Digital Domain (Sept. 1986, By Ken Pohlmann)

Home | Audio Magazine | Stereo Review magazine | Good Sound | Troubleshooting


Departments | Features | ADs | Equipment | Music/Recordings | History




AN INTERIORESTING SUBJECT


What ties together left and right hemispheres, pairs of ears, phantoms, loudspeakers, and your head's shadow? The answer is psychoacoustics. What does psycho acoustics have to do with digital audio? Increasingly a lot, as the mysteries of this largely unexplored area are being revealed and exploited by the signal-processing clout of digital audio techniques. Let's define psychoacoustics and consider specific examples of its principles in action, a side trip in preparation for understanding digital signal processing's eminent impact on psychoacoustics.

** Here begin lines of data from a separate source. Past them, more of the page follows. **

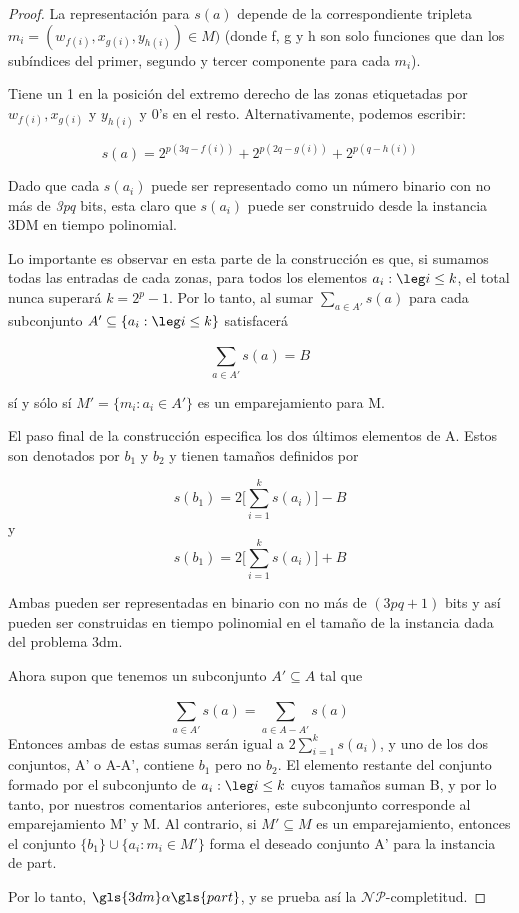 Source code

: \documentclass[11pt, a4paper]{memoir}
\begin{document}
\begin{proof}
La representación para $s(a)$ depende de la correspondiente tripleta $m_i = (w_{f(i)}, x_{g(i)}, y_{h(i)} )\in M)$ (donde f, g y h son solo funciones que dan los subíndices del primer, segundo y tercer componente para cada $m_i$). \par 
Tiene un 1 en la posición del extremo derecho de las zonas etiquetadas por $w_{f(i)}, x_{g(i)}$ y $y_{h(i)}$ y 0's en el resto. Alternativamente, podemos escribir: \par 

\[s(a) = 2^{p(3q-f(i))} + 2^{p(2q-g(i))} + 2^{p(q-h(i))}\]

Dado que cada $s(a_i)$ puede ser representado como un número binario con no más de \textit{3pq} bits, esta claro que $s(a_i)$ puede ser construido desde la instancia 3DM en tiempo polinomial. \par 

Lo importante es observar en esta parte de la construcción es que, si sumamos todas las entradas de cada zonas, para todos los elementos \({a_i:\leg i\leq k}\), el total nunca superará \(k=2^p-1\). Por lo tanto, al sumar \(\sum_{a \in A'}^{} s(a)\) para cada subconjunto \(A'\subseteq\{a_i:\leg i\leq k\}\) satisfacerá

\[\sum_{a \in A'}^{} s(a) = B\]

sí y sólo sí \(M'= \{m_i:a_i\in A'\}\) es un emparejamiento para M. \par 
El paso final de la construcción especifica los dos últimos elementos de A. Estos son denotados por $b_1$ y $b_2$ y tienen tamaños definidos por

\[s(b_1) = 2 \Big[\sum_{i=1}^{k} s(a_i)\Big] - B\]
y
\[s(b_1) = 2 \Big[\sum_{i=1}^{k} s(a_i)\Big] + B\]
\newpage

Ambas pueden ser representadas en binario con no más de \((3pq+1)\) bits y así pueden ser construidas en tiempo polinomial en el tamaño de la instancia dada del problema \gls{3dm}. \par 

Ahora supon que tenemos un subconjunto \(A'\subseteq A\) tal que

\[\sum_{a \in A'}^{} s(a) = \sum_{a \in A-A'}^{} s(a)\]
Entonces ambas de estas sumas serán igual a \(2\sum_{i=1}^{k} s(a_i)\), y uno de los dos conjuntos, A' o A-A', contiene $b_1$ pero no $b_2$. El elemento restante del conjunto formado por el subconjunto de \({a_i:\leg i\leq k}\) cuyos tamaños suman B, y por lo tanto, por nuestros comentarios anteriores, este subconjunto corresponde al emparejamiento M' y M. Al contrario, si \(M'\subseteq M\) es un emparejamiento, entonces el conjunto \(\{b_1\} \cup \{a_i:m_i\in M'\}\) forma el deseado conjunto A' para la instancia de \gls{part}. \par

Por lo tanto, \(\gls{3dm} \alpha \gls{part}\), y se prueba así la $\mathcal{NP}$-completitud.

\end{proof}

\printglossary[type=\acronymtype]
\end{document}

Despite all the talk about pressure functions, velocity of propagation, and colliding molecules, the real business of sound takes place inside our heads at the ear/brain interface. Until they are perceived, all sounds are merely academic concepts. Acoustical perception explains our subjective response to anything we hear; it is the ultimate arbitrator in acoustical matters because it is only our response to audio which fundamentally matters. Psychoacoustics seeks to reconcile acoustical stimuli--and all the objective scientific and physical properties which surround them--with the psychological responses which they evoke in individual listeners.

The ear is a very sensitive organ.

The mental judgments which result when it is coupled to the interpretive powers of the brain form the basis for all the enjoyment we experience from sound and music. Compared to the physical properties of sound, psycho acoustics presents formidable opportunity for basic research into such factors as aural associations, the effect of musical training, attentional ability, and organization of memory for musical information. In addition, while many responses are common to all listeners, any single listener's overall response to what he or she hears is a unique reflection of individual experience.

The basis of psychoacoustics and all aural perception is the ear/brain system, composed of two ears and two brain hemispheres. It is a wonderfully complex machine, and while some of the simple mechanisms are fairly well understood, the system itself is still largely a mystery. Normal left and right ears do not, as far as we know, differ physiologically in their capacity for detecting sound, but their respective right and left brain halves certainly do.

Each of us has one brain (more or less), but the two halves loosely divide the brain's functions.

Interestingly enough, and also mysteriously enough, the connections from the ears to the brain halves are crossed-the right ear is wired to the left brain half and the left ear to the right brain half. There is some overlap in the connections, but the primary links are crossed. That leads to an interesting question. It has been found that the left cerebral hemisphere processes most of our speech (verbal) information. Thus, the right ear is perceptually superior for spoken words.

On the other hand, it is mainly the right temporal lobe which processes melodic (nonverbal) information. Therefore, we are better at perceiving melodies heard by the left ear. Should Congress pass a law placing music on the left loudspeaker, and lyrics on the right? Nobody really knows--aspiring Nobel Prize recipients, take note.

All of this raises many questions, including one of basic design. Specifically, why do people have two ears? With one good ear we can fully perceive amplitude, frequency, loudness, and timbre. But primeval man needed two ears for localization--that is, to know what direction the man-eaters were coming from. Today, of course, modern man still desperately needs two ears--otherwise his headphones would fall off.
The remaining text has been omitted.